§ **Excerpts from a dataset**:
####

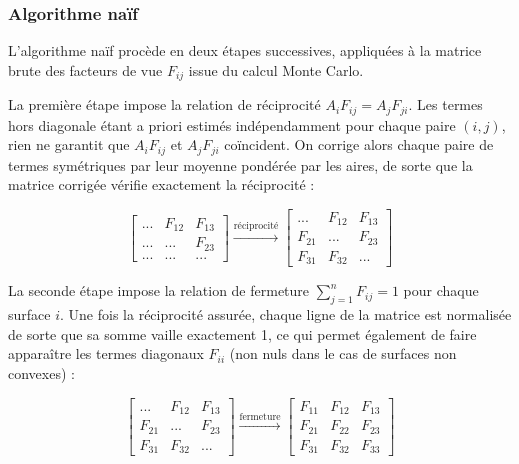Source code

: \subsubsection{Algorithme naïf}

L'algorithme naïf procède en deux étapes successives, appliquées à la matrice brute des facteurs de vue $F_{ij}$ issue du calcul Monte Carlo.

La première étape impose la relation de réciprocité $A_i F_{ij} = A_j F_{ji}$. Les termes hors diagonale étant a priori estimés indépendamment pour chaque paire $(i,j)$, rien ne garantit que $A_i F_{ij}$ et $A_j F_{ji}$ coïncident. On corrige alors chaque paire de termes symétriques par leur moyenne pondérée par les aires, de sorte que la matrice corrigée vérifie exactement la réciprocité :

$$\begin{bmatrix}
                ... & F_{12} & F_{13}\\
                ... & ... & F_{23} \\
                ... & ... & ... 
        \end{bmatrix}
        \xrightarrow{\text{réciprocité}}
        \begin{bmatrix}
                ... & F_{12} & F_{13}\\
                F_{21} & ... & F_{23} \\
                F_{31} & F_{32} & ... 
        \end{bmatrix}$$

La seconde étape impose la relation de fermeture $\sum_{j=1}^n F_{ij} = 1$ pour chaque surface $i$. Une fois la réciprocité assurée, chaque ligne de la matrice est normalisée de sorte que sa somme vaille exactement 1, ce qui permet également de faire apparaître les termes diagonaux $F_{ii}$ (non nuls dans le cas de surfaces non convexes) :

$$\begin{bmatrix}
                ... & F_{12} & F_{13}\\
                F_{21} & ... & F_{23} \\
                F_{31} & F_{32} & ... 
        \end{bmatrix}
        \xrightarrow{\text{fermeture}}
        \begin{bmatrix}
                F_{11} & F_{12} & F_{13}\\
                F_{21} & F_{22} & F_{23} \\
                F_{31} & F_{32} & F_{33} 
        \end{bmatrix}$$

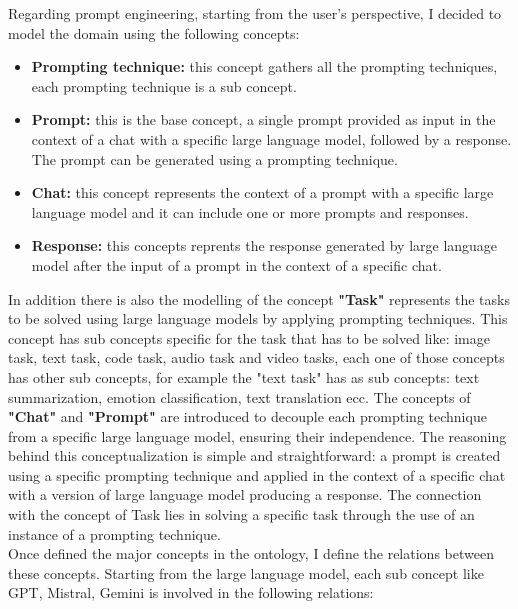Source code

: Regarding prompt engineering, starting from the user's perspective, I decided to model the domain using the following concepts:
\begin{itemize}
    \item \textbf{Prompting technique:} this concept gathers all the prompting techniques, each prompting technique is a sub concept.

    \item \textbf{Prompt:} this is the base concept, a single prompt provided as input in the context of a chat with a specific large language model, followed by a response. The prompt can be generated using a prompting technique.

    \item \textbf{Chat:} this concept represents the context of a prompt with a specific large language model and it can include one or more prompts and responses.

    \item \textbf{Response:} this concepts reprents the response 
    generated by large language model after the input of a prompt in the context of a specific chat.
\end{itemize}
In addition there is also the modelling of the concept \textbf{"Task"} represents the tasks to be solved using large language models by applying prompting techniques. This concept has sub concepts specific for the task that has to be solved like: image task, text task, code task, audio task and video tasks, each one of those concepts has other sub concepts, for example the "text task" has as sub concepts: text summarization, emotion classification, text translation ecc. The concepts of \textbf{"Chat"} and \textbf{"Prompt"} are introduced to decouple each prompting technique from a specific large language model, ensuring their independence. The reasoning behind this conceptualization is simple and straightforward: a prompt is created using a specific prompting technique and applied in the context of a specific chat with a version of large language model producing a response. The connection with the concept of Task lies in solving a specific task through the use of an instance of a prompting technique.\\
Once defined the major concepts in the ontology, I define the relations between these concepts. Starting from the large language model, each sub concept like GPT, Mistral, Gemini is involved in the following relations:
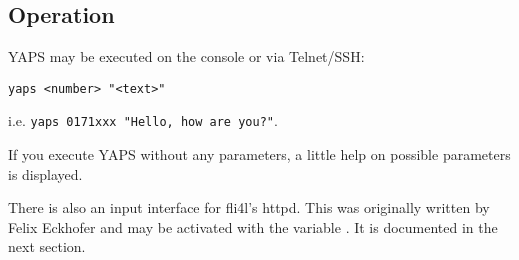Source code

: \subsection {Operation}

YAPS may be executed on the console or via Telnet/SSH:
\begin{small}
\begin{example}
\begin{verbatim}
yaps <number> "<text>"
\end{verbatim}
\end{example}
\end{small}

i.e. \verb|yaps 0171xxx "Hello, how are you?"|.

If you execute YAPS without any parameters, a little help on possible
parameters is displayed.

There is also an input interface for fli4l's httpd. This was originally
written by Felix Eckhofer and may be activated with the variable
. It is documented in the next section.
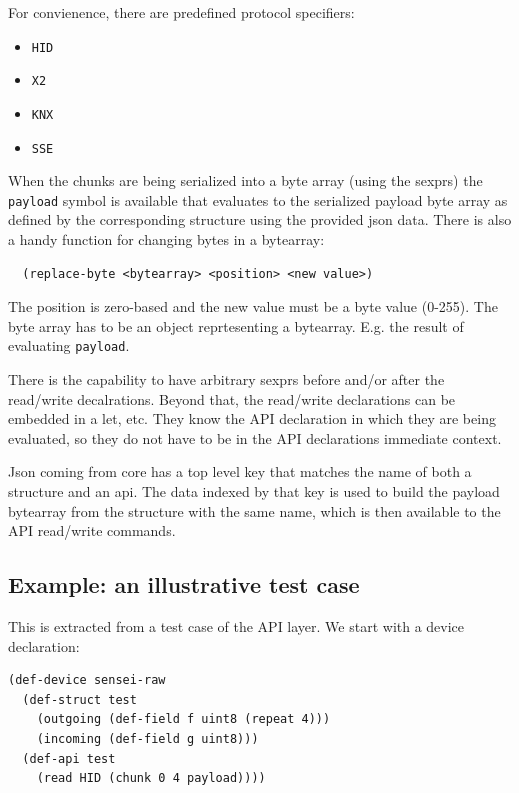 \documentclass[12pt]{article}
\begin{document}
For convienence, there are predefined protocol specifiers:

\begin{itemize}
\item \verb|HID|
\item \verb|X2|
\item \verb|KNX|
\item \verb|SSE|
\end{itemize}

When the chunks are being serialized into a byte array (using the
sexprs) the \verb|payload| symbol is available that evaluates to the
serialized payload byte array as defined by the corresponding
structure using the provided json data. There is also a handy function
for changing bytes in a bytearray:

\begin{verbatim}
  (replace-byte <bytearray> <position> <new value>)
\end{verbatim}

The position is zero-based and the new value must be a byte value
(0-255). The byte array has to be an object reprtesenting a bytearray.
E.g. the result of evaluating \verb|payload|.

There is the capability to have arbitrary sexprs before and/or after
the read/write decalrations. Beyond that, the read/write declarations
can be embedded in a let, etc. They know the API declaration in which
they are being evaluated, so they do not have to be in the API
declarations immediate context.

Json coming from core has a top level key that matches the name of
both a structure and an api. The data indexed by that key is used to
build the payload bytearray from the structure with the same name,
which is then available to the API read/write commands.

\subsection{Example: an illustrative test case}

This is extracted from a test case of the API layer.  We start with a device declaration:

\begin{verbatim}
(def-device sensei-raw 
  (def-struct test 
    (outgoing (def-field f uint8 (repeat 4)))
    (incoming (def-field g uint8)))
  (def-api test
    (read HID (chunk 0 4 payload))))
\end{verbatim}
\end{document}
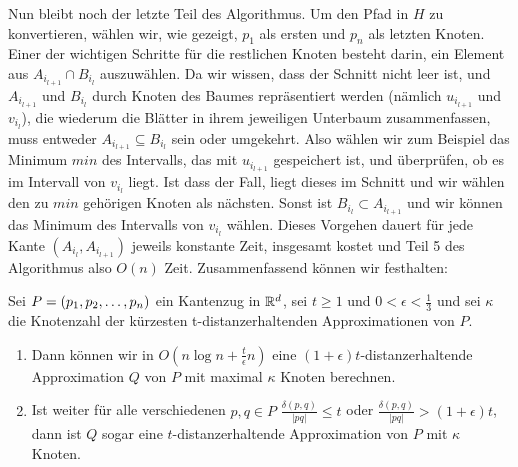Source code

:     Nun bleibt noch der letzte Teil des Algorithmus. 
    Um den Pfad in $H$ zu konvertieren, wählen wir, wie gezeigt, $p_1$ als ersten und $p_n$ als letzten Knoten. 
    Einer der wichtigen Schritte für die restlichen Knoten besteht darin, ein Element aus $A_{i_{l+1}} \cap B_{i_l}$ auszuwählen. 
    Da wir wissen, dass der Schnitt nicht leer ist, und $A_{i_{l+1}}$ und $B_{i_l}$ durch Knoten des Baumes repräsentiert werden (nämlich $u_{i_{l+1}}$ und $v_{i_l}$), die wiederum die Blätter in ihrem jeweiligen Unterbaum zusammenfassen, muss entweder $A_{i_{l+1}}\subseteq B_{i_l}$ sein oder umgekehrt. 
    Also wählen wir zum Beispiel das Minimum $min$ des Intervalls, das mit $u_{i_{l+1}}$ gespeichert ist, und überprüfen, ob es im Intervall von $v_{i_l}$ liegt. 
    Ist dass der Fall, liegt dieses im Schnitt und wir wählen den zu $min$ gehörigen Knoten als nächsten. Sonst ist $B_{i_l}\subset A_{i_{l+1}}$ und wir können das Minimum des Intervalls von $v_{i_l}$ wählen. Dieses Vorgehen dauert für jede Kante $(A_{i_l}, A_{i_{l+1}})$ jeweils konstante Zeit, insgesamt kostet und Teil 5 des Algorithmus also $O(n)$ Zeit.
    Zusammenfassend können wir festhalten:
    
    \begin{theorem}
    	\label{theo:mvpstime}
    	Sei $P = (p_1, p_2, \mathellipsis, p_n)$ ein Kantenzug in $\mathbb{R}^d$, sei $t \geq 1$ und $0 < \epsilon < \frac{1}{3}$ und sei $\kappa$ die Knotenzahl der kürzesten t-distanzerhaltenden Approximationen von $P$.
    	\begin{enumerate}
    		\item Dann können wir in $O(n \log n + \frac{t}{\epsilon}n)$ eine $(1 + \epsilon)t$-distanzerhaltende Approximation $Q$ von $P$ mit maximal $\kappa$ Knoten berechnen.
    		\item Ist weiter für alle verschiedenen $p, q \in P$ $\frac{\delta(p,q)}{|pq|} \leq t$ oder $\frac{\delta(p,q)}{|pq|} > (1 + \epsilon)t$, dann ist $Q$ sogar eine $t$-distanzerhaltende Approximation von $P$ mit $\kappa$ Knoten.
    	\end{enumerate}
    	
    \end{theorem}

####

§ **What is required**: Could you print all of the entries above exactly as written, minus the pictures?

§ **Written response**:
Source code

: \subsubsection{Algorithme naïf}

L'algorithme naïf procède en deux étapes successives, appliquées à la matrice brute des facteurs de vue $F_{ij}$ issue du calcul Monte Carlo.

La première étape impose la relation de réciprocité $A_i F_{ij} = A_j F_{ji}$. Les termes hors diagonale étant a priori estimés indépendamment pour chaque paire $(i,j)$, rien ne garantit que $A_i F_{ij}$ et $A_j F_{ji}$ coïncident. On corrige alors chaque paire de termes symétriques par leur moyenne pondérée par les aires, de sorte que la matrice corrigée vérifie exactement la réciprocité :

$$\begin{bmatrix}
                ... & F_{12} & F_{13}\\
                ... & ... & F_{23} \\
                ... & ... & ... 
        \end{bmatrix}
        \xrightarrow{\text{réciprocité}}
        \begin{bmatrix}
                ... & F_{12} & F_{13}\\
                F_{21} & ... & F_{23} \\
                F_{31} & F_{32} & ... 
        \end{bmatrix}$$

La seconde étape impose la relation de fermeture $\sum_{j=1}^n F_{ij} = 1$ pour chaque surface $i$. Une fois la réciprocité assurée, chaque ligne de la matrice est normalisée de sorte que sa somme vaille exactement 1, ce qui permet également de faire apparaître les termes diagonaux $F_{ii}$ (non nuls dans le cas de surfaces non convexes) :

$$\begin{bmatrix}
                ... & F_{12} & F_{13}\\
                F_{21} & ... & F_{23} \\
                F_{31} & F_{32} & ... 
        \end{bmatrix}
        \xrightarrow{\text{fermeture}}
        \begin{bmatrix}
                F_{11} & F_{12} & F_{13}\\
                F_{21} & F_{22} & F_{23} \\
                F_{31} & F_{32} & F_{33} 
        \end{bmatrix}$$

Source code

: Regarding prompt engineering, starting from the user's perspective, I decided to model the domain using the following concepts:
\begin{itemize}
    \item \textbf{Prompting technique:} this concept gathers all the prompting techniques, each prompting technique is a sub concept.

    \item \textbf{Prompt:} this is the base concept, a single prompt provided as input in the context of a chat with a specific large language model, followed by a response. The prompt can be generated using a prompting technique.

    \item \textbf{Chat:} this concept represents the context of a prompt with a specific large language model and it can include one or more prompts and responses.

    \item \textbf{Response:} this concepts reprents the response 
    generated by large language model after the input of a prompt in the context of a specific chat.
\end{itemize}
In addition there is also the modelling of the concept \textbf{"Task"} represents the tasks to be solved using large language models by applying prompting techniques. This concept has sub concepts specific for the task that has to be solved like: image task, text task, code task, audio task and video tasks, each one of those concepts has other sub concepts, for example the "text task" has as sub concepts: text summarization, emotion classification, text translation ecc. The concepts of \textbf{"Chat"} and \textbf{"Prompt"} are introduced to decouple each prompting technique from a specific large language model, ensuring their independence. The reasoning behind this conceptualization is simple and straightforward: a prompt is created using a specific prompting technique and applied in the context of a specific chat with a version of large language model producing a response. The connection with the concept of Task lies in solving a specific task through the use of an instance of a prompting technique.\\
Once defined the major concepts in the ontology, I define the relations between these concepts. Starting from the large language model, each sub concept like GPT, Mistral, Gemini is involved in the following relations:
Source code

: \subsection {Operation}

YAPS may be executed on the console or via Telnet/SSH:
\begin{small}
\begin{example}
\begin{verbatim}
yaps <number> "<text>"
\end{verbatim}
\end{example}
\end{small}

i.e. \verb|yaps 0171xxx "Hello, how are you?"|.

If you execute YAPS without any parameters, a little help on possible
parameters is displayed.

There is also an input interface for fli4l's httpd. This was originally
written by Felix Eckhofer and may be activated with the variable
. It is documented in the next section.
 \documentclass[12pt]{article}
\begin{document}
For convienence, there are predefined protocol specifiers:

\begin{itemize}
\item \verb|HID|
\item \verb|X2|
\item \verb|KNX|
\item \verb|SSE|
\end{itemize}

When the chunks are being serialized into a byte array (using the
sexprs) the \verb|payload| symbol is available that evaluates to the
serialized payload byte array as defined by the corresponding
structure using the provided json data. There is also a handy function
for changing bytes in a bytearray:

\begin{verbatim}
  (replace-byte <bytearray> <position> <new value>)
\end{verbatim}

The position is zero-based and the new value must be a byte value
(0-255). The byte array has to be an object reprtesenting a bytearray.
E.g. the result of evaluating \verb|payload|.

There is the capability to have arbitrary sexprs before and/or after
the read/write decalrations. Beyond that, the read/write declarations
can be embedded in a let, etc. They know the API declaration in which
they are being evaluated, so they do not have to be in the API
declarations immediate context.

Json coming from core has a top level key that matches the name of
both a structure and an api. The data indexed by that key is used to
build the payload bytearray from the structure with the same name,
which is then available to the API read/write commands.

\subsection{Example: an illustrative test case}

This is extracted from a test case of the API layer.  We start with a device declaration:

\begin{verbatim}
(def-device sensei-raw 
  (def-struct test 
    (outgoing (def-field f uint8 (repeat 4)))
    (incoming (def-field g uint8)))
  (def-api test
    (read HID (chunk 0 4 payload))))
\end{verbatim}
\end{document}
Source code

:     Nun bleibt noch der letzte Teil des Algorithmus. 
    Um den Pfad in $H$ zu konvertieren, wählen wir, wie gezeigt, $p_1$ als ersten und $p_n$ als letzten Knoten. 
    Einer der wichtigen Schritte für die restlichen Knoten besteht darin, ein Element aus $A_{i_{l+1}} \cap B_{i_l}$ auszuwählen. 
    Da wir wissen, dass der Schnitt nicht leer ist, und $A_{i_{l+1}}$ und $B_{i_l}$ durch Knoten des Baumes repräsentiert werden (nämlich $u_{i_{l+1}}$ und $v_{i_l}$), die wiederum die Blätter in ihrem jeweiligen Unterbaum zusammenfassen, muss entweder $A_{i_{l+1}}\subseteq B_{i_l}$ sein oder umgekehrt. 
    Also wählen wir zum Beispiel das Minimum $min$ des Intervalls, das mit $u_{i_{l+1}}$ gespeichert ist, und überprüfen, ob es im Intervall von $v_{i_l}$ liegt. 
    Ist dass der Fall, liegt dieses im Schnitt und wir wählen den zu $min$ gehörigen Knoten als nächsten. Sonst ist $B_{i_l}\subset A_{i_{l+1}}$ und wir können das Minimum des Intervalls von $v_{i_l}$ wählen. Dieses Vorgehen dauert für jede Kante $(A_{i_l}, A_{i_{l+1}})$ jeweils konstante Zeit, insgesamt kostet und Teil 5 des Algorithmus also $O(n)$ Zeit.
    Zusammenfassend können wir festhalten:
    
    \begin{theorem}
    	\label{theo:mvpstime}
    	Sei $P = (p_1, p_2, \mathellipsis, p_n)$ ein Kantenzug in $\mathbb{R}^d$, sei $t \geq 1$ und $0 < \epsilon < \frac{1}{3}$ und sei $\kappa$ die Knotenzahl der kürzesten t-distanzerhaltenden Approximationen von $P$.
    	\begin{enumerate}
    		\item Dann können wir in $O(n \log n + \frac{t}{\epsilon}n)$ eine $(1 + \epsilon)t$-distanzerhaltende Approximation $Q$ von $P$ mit maximal $\kappa$ Knoten berechnen.
    		\item Ist weiter für alle verschiedenen $p, q \in P$ $\frac{\delta(p,q)}{|pq|} \leq t$ oder $\frac{\delta(p,q)}{|pq|} > (1 + \epsilon)t$, dann ist $Q$ sogar eine $t$-distanzerhaltende Approximation von $P$ mit $\kappa$ Knoten.
    	\end{enumerate}
    	
    \end{theorem}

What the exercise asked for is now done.